Center Stage Nicholas Hytner
Published May 01, 2000There is little original about Center Stage, the new film about a group of young ballet dancers trying to make it at the prestigious American Ballet Academy. The story is overflowing with one-dimensional characters in cliched situations delivering poorly written dialogue. At the centre of the film is Jody Sawyer (Amanda Schull), who has the passion for ballet but the wrong body and "bad feet." Surrounding her are: Eva (Zoe Saldana) - who has the talent but also has a bad attitude; Maureen (Susan May Pratt) - who is the best dancer in their class, but unhappy and bulimic because of it; a gay guy (Shakiem Evans); a foreign guy (Russian Olympic figure skating champion Ilia Kulik); a really bland guy who loves Jody (Sascha Radetsky); and the hotshot star of the professional company, Cooper Neilson (played by real life American Ballet Theatre superstar Ethan Stiefel) whom Jody loves. All of these characters and their story lines are woefully underdeveloped and uninteresting, and everything wraps up too neatly and perfectly in the end to be remotely believable.

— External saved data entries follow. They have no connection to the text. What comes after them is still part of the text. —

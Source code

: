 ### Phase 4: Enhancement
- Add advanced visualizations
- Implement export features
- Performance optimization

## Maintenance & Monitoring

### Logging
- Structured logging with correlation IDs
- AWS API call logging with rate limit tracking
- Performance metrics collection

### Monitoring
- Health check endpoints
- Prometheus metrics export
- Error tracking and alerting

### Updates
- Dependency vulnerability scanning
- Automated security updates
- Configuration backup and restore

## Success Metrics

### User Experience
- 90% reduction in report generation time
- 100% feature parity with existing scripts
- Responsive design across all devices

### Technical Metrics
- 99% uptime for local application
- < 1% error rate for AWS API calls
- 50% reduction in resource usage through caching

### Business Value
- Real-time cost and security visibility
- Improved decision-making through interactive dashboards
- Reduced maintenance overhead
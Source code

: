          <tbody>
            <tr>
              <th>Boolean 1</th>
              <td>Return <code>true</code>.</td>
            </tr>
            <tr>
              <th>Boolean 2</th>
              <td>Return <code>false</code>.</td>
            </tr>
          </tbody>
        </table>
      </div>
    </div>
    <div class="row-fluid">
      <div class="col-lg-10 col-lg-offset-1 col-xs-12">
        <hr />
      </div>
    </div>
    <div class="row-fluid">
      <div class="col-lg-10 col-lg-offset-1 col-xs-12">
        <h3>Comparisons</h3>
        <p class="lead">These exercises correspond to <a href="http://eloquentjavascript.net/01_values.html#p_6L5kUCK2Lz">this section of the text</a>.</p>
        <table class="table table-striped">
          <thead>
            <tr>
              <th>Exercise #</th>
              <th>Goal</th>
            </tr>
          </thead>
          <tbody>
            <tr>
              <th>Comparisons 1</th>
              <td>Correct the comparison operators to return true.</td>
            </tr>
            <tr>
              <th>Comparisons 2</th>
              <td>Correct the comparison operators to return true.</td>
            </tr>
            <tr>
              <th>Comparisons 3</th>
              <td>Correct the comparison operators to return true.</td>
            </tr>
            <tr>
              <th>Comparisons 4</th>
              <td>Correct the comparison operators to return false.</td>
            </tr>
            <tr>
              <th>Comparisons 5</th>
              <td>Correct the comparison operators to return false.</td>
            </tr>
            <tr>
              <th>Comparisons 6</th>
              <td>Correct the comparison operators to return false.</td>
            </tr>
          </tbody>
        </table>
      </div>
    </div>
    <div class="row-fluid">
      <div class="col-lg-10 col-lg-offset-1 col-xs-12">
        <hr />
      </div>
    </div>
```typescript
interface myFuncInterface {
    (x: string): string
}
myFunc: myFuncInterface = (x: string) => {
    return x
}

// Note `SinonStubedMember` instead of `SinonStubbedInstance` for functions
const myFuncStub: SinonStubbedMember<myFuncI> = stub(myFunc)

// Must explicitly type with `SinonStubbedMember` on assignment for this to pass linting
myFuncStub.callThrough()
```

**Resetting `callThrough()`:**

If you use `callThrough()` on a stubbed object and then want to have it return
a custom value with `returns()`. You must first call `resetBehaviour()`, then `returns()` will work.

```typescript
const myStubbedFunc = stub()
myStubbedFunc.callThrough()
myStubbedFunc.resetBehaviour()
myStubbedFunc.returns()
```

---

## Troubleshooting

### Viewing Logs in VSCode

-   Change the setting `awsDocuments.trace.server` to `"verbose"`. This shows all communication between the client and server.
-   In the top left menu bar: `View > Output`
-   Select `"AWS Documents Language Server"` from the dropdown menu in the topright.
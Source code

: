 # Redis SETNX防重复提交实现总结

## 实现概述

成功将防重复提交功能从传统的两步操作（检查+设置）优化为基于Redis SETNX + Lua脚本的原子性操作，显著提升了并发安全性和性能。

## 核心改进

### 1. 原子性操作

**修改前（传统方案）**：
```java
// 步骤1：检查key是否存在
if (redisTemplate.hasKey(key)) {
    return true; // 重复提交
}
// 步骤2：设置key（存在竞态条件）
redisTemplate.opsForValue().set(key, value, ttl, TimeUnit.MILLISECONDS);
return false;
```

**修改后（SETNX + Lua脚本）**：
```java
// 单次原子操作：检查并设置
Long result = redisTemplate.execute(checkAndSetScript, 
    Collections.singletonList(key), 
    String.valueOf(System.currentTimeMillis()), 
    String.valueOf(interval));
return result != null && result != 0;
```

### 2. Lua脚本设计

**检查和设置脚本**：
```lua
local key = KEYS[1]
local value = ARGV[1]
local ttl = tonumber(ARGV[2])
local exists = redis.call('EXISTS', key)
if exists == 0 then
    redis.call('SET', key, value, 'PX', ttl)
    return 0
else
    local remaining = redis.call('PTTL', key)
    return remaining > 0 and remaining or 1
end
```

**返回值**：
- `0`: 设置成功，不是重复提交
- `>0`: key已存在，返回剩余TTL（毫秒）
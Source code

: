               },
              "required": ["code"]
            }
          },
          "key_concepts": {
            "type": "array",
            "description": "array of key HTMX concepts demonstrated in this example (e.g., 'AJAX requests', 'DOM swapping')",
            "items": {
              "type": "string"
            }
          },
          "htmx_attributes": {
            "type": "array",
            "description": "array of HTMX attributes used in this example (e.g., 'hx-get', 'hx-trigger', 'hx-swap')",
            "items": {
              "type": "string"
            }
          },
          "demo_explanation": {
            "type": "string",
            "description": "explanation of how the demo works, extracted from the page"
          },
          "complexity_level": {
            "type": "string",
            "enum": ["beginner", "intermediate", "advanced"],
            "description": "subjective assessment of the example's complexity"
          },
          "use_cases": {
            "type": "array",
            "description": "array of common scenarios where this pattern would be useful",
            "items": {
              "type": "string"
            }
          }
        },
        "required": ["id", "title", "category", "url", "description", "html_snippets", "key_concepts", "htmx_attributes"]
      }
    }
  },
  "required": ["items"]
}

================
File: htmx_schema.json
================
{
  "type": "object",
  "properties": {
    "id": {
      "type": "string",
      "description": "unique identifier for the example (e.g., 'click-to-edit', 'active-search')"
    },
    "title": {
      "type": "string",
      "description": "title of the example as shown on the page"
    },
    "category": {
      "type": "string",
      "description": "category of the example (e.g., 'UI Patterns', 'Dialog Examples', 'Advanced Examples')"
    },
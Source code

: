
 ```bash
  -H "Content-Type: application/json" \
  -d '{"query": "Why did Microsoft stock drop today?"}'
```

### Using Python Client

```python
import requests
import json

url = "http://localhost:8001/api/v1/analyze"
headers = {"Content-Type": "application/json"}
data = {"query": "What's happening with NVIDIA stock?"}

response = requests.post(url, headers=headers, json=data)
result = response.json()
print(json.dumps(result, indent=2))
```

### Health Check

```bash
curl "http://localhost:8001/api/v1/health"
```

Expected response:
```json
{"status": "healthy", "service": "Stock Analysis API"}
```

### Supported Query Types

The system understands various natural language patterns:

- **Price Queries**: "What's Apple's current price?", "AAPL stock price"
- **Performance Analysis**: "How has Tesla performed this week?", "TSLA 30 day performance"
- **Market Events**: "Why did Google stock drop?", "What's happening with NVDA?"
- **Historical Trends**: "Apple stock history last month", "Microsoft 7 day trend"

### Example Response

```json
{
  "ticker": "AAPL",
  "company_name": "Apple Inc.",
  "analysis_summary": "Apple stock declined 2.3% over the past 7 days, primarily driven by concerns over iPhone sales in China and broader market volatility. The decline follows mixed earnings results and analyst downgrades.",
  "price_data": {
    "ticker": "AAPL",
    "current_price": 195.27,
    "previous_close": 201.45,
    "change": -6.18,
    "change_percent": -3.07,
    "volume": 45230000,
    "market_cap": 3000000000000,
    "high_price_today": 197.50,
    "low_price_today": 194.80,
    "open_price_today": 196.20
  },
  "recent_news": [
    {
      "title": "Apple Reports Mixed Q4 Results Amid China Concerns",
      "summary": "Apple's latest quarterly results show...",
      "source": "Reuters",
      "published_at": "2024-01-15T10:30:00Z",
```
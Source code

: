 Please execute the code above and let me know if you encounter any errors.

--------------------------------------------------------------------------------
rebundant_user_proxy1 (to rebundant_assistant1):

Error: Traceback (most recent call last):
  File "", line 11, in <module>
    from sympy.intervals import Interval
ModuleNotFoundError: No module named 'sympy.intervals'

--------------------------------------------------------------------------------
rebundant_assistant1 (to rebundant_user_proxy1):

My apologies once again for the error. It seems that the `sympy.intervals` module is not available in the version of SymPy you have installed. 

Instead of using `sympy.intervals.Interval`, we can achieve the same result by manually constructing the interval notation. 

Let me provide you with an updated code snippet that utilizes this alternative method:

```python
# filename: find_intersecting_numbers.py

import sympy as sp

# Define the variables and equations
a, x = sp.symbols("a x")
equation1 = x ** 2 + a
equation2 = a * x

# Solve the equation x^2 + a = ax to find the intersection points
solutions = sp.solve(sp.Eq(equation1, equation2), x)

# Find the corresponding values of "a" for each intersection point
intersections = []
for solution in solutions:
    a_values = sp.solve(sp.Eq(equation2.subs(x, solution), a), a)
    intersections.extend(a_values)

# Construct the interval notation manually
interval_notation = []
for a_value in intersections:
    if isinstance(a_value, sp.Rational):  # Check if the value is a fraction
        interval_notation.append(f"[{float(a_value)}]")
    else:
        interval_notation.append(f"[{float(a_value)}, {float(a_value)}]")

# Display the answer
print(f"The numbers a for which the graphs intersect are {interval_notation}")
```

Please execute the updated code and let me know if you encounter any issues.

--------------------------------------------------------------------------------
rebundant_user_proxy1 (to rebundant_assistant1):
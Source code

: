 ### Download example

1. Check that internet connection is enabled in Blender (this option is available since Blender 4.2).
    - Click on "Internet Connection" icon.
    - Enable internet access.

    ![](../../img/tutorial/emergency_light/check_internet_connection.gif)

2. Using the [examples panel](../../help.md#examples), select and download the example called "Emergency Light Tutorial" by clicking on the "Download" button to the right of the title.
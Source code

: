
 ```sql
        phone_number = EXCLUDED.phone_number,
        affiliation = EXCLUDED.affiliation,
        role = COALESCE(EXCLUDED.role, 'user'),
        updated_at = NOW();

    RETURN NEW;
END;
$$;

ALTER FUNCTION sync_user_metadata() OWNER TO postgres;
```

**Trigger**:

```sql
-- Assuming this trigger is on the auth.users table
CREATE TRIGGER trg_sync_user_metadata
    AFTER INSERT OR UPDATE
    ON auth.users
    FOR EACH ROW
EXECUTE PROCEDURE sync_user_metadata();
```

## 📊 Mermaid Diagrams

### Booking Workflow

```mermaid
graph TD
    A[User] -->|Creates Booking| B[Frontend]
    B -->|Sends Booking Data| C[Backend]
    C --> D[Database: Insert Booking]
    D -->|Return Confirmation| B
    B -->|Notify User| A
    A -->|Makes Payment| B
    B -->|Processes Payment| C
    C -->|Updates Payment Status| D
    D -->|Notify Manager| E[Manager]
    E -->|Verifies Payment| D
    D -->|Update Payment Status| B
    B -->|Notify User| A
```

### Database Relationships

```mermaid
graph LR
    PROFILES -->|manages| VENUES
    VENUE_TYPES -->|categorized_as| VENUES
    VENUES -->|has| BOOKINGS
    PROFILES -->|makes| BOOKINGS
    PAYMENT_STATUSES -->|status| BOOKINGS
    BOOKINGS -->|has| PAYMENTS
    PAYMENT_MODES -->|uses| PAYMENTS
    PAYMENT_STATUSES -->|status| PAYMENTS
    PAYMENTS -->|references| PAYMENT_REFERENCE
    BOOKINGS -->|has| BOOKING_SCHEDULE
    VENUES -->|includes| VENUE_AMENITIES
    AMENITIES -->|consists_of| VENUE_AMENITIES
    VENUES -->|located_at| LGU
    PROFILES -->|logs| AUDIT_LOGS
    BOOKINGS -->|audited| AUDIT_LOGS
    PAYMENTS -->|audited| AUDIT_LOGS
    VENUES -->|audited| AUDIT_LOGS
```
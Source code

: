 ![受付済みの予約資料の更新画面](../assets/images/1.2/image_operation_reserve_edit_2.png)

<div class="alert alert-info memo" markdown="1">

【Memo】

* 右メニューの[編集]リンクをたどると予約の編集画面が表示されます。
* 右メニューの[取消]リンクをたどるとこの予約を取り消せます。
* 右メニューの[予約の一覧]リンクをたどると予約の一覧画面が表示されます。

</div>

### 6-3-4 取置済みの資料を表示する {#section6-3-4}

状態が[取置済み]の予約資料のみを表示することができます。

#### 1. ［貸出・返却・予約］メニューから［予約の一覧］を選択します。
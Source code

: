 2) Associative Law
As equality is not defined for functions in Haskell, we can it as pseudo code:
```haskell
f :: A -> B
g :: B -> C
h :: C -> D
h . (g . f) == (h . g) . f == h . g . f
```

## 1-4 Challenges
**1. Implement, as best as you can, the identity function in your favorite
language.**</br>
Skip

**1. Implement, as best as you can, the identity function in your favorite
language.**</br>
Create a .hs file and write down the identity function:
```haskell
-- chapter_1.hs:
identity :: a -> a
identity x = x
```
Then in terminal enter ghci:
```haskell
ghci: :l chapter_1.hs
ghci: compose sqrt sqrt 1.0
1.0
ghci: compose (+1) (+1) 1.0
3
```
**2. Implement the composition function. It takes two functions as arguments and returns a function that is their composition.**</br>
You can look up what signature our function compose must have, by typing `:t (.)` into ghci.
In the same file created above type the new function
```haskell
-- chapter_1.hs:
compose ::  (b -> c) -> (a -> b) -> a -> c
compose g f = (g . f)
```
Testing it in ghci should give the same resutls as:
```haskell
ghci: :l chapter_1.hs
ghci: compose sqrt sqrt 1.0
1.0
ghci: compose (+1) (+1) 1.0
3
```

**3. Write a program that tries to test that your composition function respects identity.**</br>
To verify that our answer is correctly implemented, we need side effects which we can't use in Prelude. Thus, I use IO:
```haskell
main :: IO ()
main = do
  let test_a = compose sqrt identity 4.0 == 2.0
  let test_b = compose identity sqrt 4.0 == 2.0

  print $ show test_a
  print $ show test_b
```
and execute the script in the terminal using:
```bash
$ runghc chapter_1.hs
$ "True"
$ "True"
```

The story just seems like an excuse to string together a bunch of dance numbers, which are numerous, long, and range in style from strict classical ballet to salsa and jazz. In casting real dancers, the film does add tremendous integrity to these dance sequences, and it is far more satisfying to be able to watch these well-executed dances performed realistically, instead of having the body-doubles, tricky editing and lots of close-ups on fancy footwork that is the norm for this type of film. Unfortunately, this casting decision also does a huge disservice to the film's already shaky story, since most of these dancers cannot really act their way out of a paper bag.
If you do have a passion for dance, and ballet in particular, then the dance performances included in this film may well make this film worth the price of admission. Excerpts from traditional ballets such as Ivanov's Swan Lake, MacMillian's Romeo and Juliet, and Balanchine's Stars and Stripes are incorporated into the film, as well as new pieces choreographed specifically for the film by Christopher Wheeldon and Susan Stroman. Just don't go in expecting any kind of interesting story or character development.